## The input
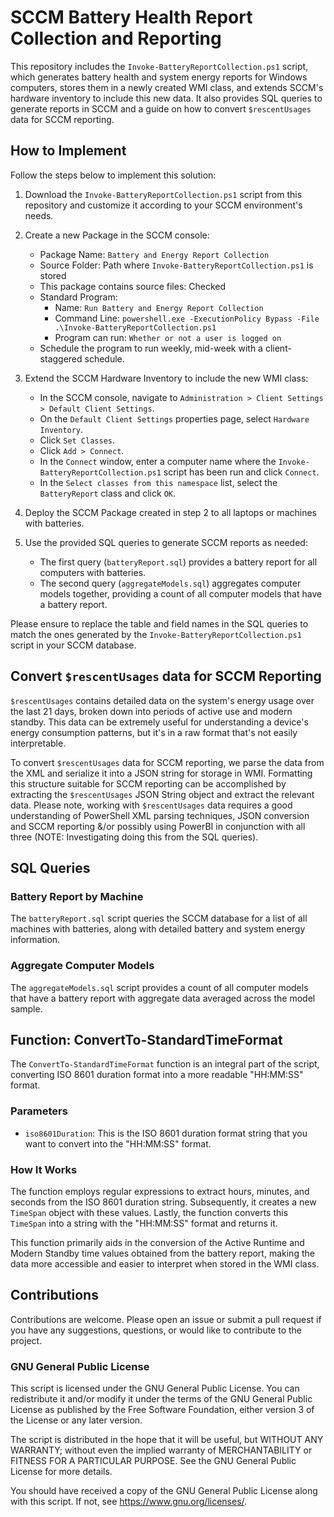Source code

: # SCCM Battery Health Report Collection and Reporting

This repository includes the `Invoke-BatteryReportCollection.ps1` script, which generates battery health and system energy reports for Windows computers, stores them in a newly created WMI class, and extends SCCM's hardware inventory to include this new data. It also provides SQL queries to generate reports in SCCM and a guide on how to convert `$rescentUsages` data for SCCM reporting.

## How to Implement

Follow the steps below to implement this solution:

1. Download the `Invoke-BatteryReportCollection.ps1` script from this repository and customize it according to your SCCM environment's needs.

2. Create a new Package in the SCCM console:
   - Package Name: `Battery and Energy Report Collection`
   - Source Folder: Path where `Invoke-BatteryReportCollection.ps1` is stored
   - This package contains source files: Checked
   - Standard Program:
     - Name: `Run Battery and Energy Report Collection`
     - Command Line: `powershell.exe -ExecutionPolicy Bypass -File .\Invoke-BatteryReportCollection.ps1`
     - Program can run: `Whether or not a user is logged on`
   - Schedule the program to run weekly, mid-week with a client-staggered schedule.

3. Extend the SCCM Hardware Inventory to include the new WMI class:
   - In the SCCM console, navigate to `Administration > Client Settings > Default Client Settings`.
   - On the `Default Client Settings` properties page, select `Hardware Inventory`.
   - Click `Set Classes`.
   - Click `Add > Connect`.
   - In the `Connect` window, enter a computer name where the `Invoke-BatteryReportCollection.ps1` script has been run and click `Connect`.
   - In the `Select classes from this namespace` list, select the `BatteryReport` class and click `OK`.

4. Deploy the SCCM Package created in step 2 to all laptops or machines with batteries.

5. Use the provided SQL queries to generate SCCM reports as needed:
   - The first query (`batteryReport.sql`) provides a battery report for all computers with batteries.
   - The second query (`aggregateModels.sql`) aggregates computer models together, providing a count of all computer models that have a battery report.

Please ensure to replace the table and field names in the SQL queries to match the ones generated by the `Invoke-BatteryReportCollection.ps1` script in your SCCM database.

## Convert `$rescentUsages` data for SCCM Reporting

`$rescentUsages` contains detailed data on the system's energy usage over the last 21 days, broken down into periods of active use and modern standby. This data can be extremely useful for understanding a device's energy consumption patterns, but it's in a raw format that's not easily interpretable.

To convert `$rescentUsages` data for SCCM reporting, we parse the data from the XML and serialize it into a JSON string for storage in WMI. Formatting this structure suitable for SCCM reporting can be accomplished by extracting the `$rescentUsages` JSON String object and extract the relevant data. Please note, working with `$rescentUsages` data requires a good understanding of PowerShell XML parsing techniques, JSON conversion and SCCM reporting &/or possibly using PowerBI in conjunction with all three (NOTE: Investigating doing this from the SQL queries).

## SQL Queries

### Battery Report by Machine

The `batteryReport.sql` script queries the SCCM database for a list of all machines with batteries, along with detailed battery and system energy information.

### Aggregate Computer Models

The `aggregateModels.sql` script provides a count of all computer models that have a battery report with aggregate data averaged across the model sample.

## Function: ConvertTo-StandardTimeFormat

The `ConvertTo-StandardTimeFormat` function is an integral part of the script, converting ISO 8601 duration format into a more readable "HH:MM:SS" format.

### Parameters

- `iso8601Duration`: This is the ISO 8601 duration format string that you want to convert into the "HH:MM:SS" format.

### How It Works

The function employs regular expressions to extract hours, minutes, and seconds from the ISO 8601 duration string. Subsequently, it creates a new `TimeSpan` object with these values. Lastly, the function converts this `TimeSpan` into a string with the "HH:MM:SS" format and returns it.

This function primarily aids in the conversion of the Active Runtime and Modern Standby time values obtained from the battery report, making the data more accessible and easier to interpret when stored in the WMI class.

## Contributions

Contributions are welcome. Please open an issue or submit a pull request if you have any suggestions, questions, or would like to contribute to the project.

### GNU General Public License
This script is licensed under the GNU General Public License. You can redistribute it and/or modify it under the terms of the GNU General Public License as published by the Free Software Foundation, either version 3 of the License or any later version. 

The script is distributed in the hope that it will be useful, but WITHOUT ANY WARRANTY; without even the implied warranty of MERCHANTABILITY or FITNESS FOR A PARTICULAR PURPOSE. See the GNU General Public License for more details.

You should have received a copy of the GNU General Public License along with this script. If not, see <https://www.gnu.org/licenses/>.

## What is required
Every line of the material that holds "created" should be copied out as the answer.

## Response area
This repository includes the `Invoke-BatteryReportCollection.ps1` script, which generates battery health and system energy reports for Windows computers, stores them in a newly created WMI class, and extends SCCM's hardware inventory to include this new data. It also provides SQL queries to generate reports in SCCM and a guide on how to convert `$rescentUsages` data for SCCM reporting.
4. Deploy the SCCM Package created in step 2 to all laptops or machines with batteries.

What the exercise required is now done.